Computer program code for carrying out operations for aspects of the present application may be written in any combination of one or more programming languages, including an object oriented programming language such as Java, Smalltalk, C + +, and conventional procedural programming languages, such as the "C" programming language or similar programming languages. The program code may execute entirely on the user's computer, partly on the user's computer, as a stand-alone software package, partly on the user's computer and partly on a remote computer or entirely on the remote computer or server. In the latter scenario, the remote computer may be connected to the user's computer through any type of network, including a Local Area Network (LAN) or a Wide Area Network (WAN), or the connection may be made to an external computer (for example, through the Internet using an Internet service provider).
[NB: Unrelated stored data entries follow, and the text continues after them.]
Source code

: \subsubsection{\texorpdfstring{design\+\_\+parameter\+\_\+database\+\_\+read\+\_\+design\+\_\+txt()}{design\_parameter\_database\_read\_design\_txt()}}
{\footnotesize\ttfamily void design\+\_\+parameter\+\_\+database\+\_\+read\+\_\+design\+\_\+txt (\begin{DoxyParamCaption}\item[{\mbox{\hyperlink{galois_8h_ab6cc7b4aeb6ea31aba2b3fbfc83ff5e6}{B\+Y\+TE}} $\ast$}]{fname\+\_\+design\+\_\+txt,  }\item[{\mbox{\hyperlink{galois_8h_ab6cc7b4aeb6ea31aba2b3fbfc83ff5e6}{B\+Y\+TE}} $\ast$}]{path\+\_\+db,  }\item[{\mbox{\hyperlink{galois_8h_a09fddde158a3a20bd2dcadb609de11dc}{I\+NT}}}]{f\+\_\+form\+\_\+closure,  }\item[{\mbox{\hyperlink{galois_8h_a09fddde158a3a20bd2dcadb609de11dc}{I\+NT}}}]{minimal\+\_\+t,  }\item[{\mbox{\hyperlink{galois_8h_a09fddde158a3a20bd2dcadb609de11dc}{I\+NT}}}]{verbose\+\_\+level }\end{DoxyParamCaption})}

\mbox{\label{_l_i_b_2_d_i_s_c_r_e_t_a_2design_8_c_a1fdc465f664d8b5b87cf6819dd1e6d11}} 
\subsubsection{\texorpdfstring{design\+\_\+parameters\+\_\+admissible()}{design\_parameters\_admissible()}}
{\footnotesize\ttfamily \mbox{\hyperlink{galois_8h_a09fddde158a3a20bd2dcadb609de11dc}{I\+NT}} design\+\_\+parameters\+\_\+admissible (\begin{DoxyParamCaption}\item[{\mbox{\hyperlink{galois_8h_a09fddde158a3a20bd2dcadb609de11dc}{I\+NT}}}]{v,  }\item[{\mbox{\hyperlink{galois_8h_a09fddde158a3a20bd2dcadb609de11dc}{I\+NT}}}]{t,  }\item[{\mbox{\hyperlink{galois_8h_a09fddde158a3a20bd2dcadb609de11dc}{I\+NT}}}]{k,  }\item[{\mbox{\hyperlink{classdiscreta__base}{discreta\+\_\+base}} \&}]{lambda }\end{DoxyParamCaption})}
The flowchart and block diagrams in the figures illustrate the architecture, functionality, and operation of possible implementations of systems, methods and computer program products according to various embodiments of the present application. In this regard, each block in the flowchart or block diagrams may represent a module, segment, or portion of code, which comprises one or more executable instructions for implementing the specified logical function(s). It should also be noted that, in some alternative implementations, the functions noted in the block may occur out of the order noted in the figures. For example, two blocks shown in succession may, in fact, be executed substantially concurrently, or the blocks may sometimes be executed in the reverse order, depending upon the functionality involved. It will also be noted that each block of the block diagrams and/or flowchart illustration, and combinations of blocks in the block diagrams and/or flowchart illustration, can be implemented by special purpose hardware-based systems which perform the specified functions or acts, or combinations of special purpose hardware and computer instructions.

The modules described in the embodiments of the present application may be implemented by software or hardware. The described units may also be provided in a processor and the names of the units do not in some cases constitute limitations on the units themselves.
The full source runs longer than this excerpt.